Task directions = Transcribe exactly the line that contains "Inline comments must" and all lines following it to the end of the material below; omit everything else.
--- Supplied records ---
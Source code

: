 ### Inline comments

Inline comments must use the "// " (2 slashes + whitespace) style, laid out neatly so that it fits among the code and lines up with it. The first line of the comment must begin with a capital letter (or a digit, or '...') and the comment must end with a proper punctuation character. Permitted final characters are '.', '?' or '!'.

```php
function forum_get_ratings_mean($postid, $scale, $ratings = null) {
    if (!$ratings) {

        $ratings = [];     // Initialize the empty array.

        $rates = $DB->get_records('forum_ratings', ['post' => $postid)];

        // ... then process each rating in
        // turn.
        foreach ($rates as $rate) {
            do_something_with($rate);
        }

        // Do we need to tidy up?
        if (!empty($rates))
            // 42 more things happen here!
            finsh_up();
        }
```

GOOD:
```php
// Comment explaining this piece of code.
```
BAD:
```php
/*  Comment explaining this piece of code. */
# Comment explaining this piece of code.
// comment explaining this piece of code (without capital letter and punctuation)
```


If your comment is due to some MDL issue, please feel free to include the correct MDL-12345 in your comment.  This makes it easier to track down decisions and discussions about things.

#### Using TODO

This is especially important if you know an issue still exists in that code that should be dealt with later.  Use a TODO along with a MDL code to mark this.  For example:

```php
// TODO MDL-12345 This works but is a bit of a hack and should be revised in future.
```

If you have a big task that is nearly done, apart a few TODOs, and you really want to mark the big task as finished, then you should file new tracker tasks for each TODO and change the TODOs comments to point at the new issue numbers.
---
Response area =
Inline comments must use the "// " (2 slashes + whitespace) style, laid out neatly so that it fits among the code and lines up with it. The first line of the comment must begin with a capital letter (or a digit, or '...') and the comment must end with a proper punctuation character. Permitted final characters are '.', '?' or '!'.

```php
function forum_get_ratings_mean($postid, $scale, $ratings = null) {
    if (!$ratings) {

        $ratings = [];     // Initialize the empty array.

        $rates = $DB->get_records('forum_ratings', ['post' => $postid)];

        // ... then process each rating in
        // turn.
        foreach ($rates as $rate) {
            do_something_with($rate);
        }

        // Do we need to tidy up?
        if (!empty($rates))
            // 42 more things happen here!
            finsh_up();
        }
```

GOOD:
```php
// Comment explaining this piece of code.
```
BAD:
```php
/*  Comment explaining this piece of code. */
# Comment explaining this piece of code.
// comment explaining this piece of code (without capital letter and punctuation)
```


If your comment is due to some MDL issue, please feel free to include the correct MDL-12345 in your comment.  This makes it easier to track down decisions and discussions about things.

#### Using TODO

This is especially important if you know an issue still exists in that code that should be dealt with later.  Use a TODO along with a MDL code to mark this.  For example:

```php
// TODO MDL-12345 This works but is a bit of a hack and should be revised in future.
```

If you have a big task that is nearly done, apart a few TODOs, and you really want to mark the big task as finished, then you should file new tracker tasks for each TODO and change the TODOs comments to point at the new issue numbers.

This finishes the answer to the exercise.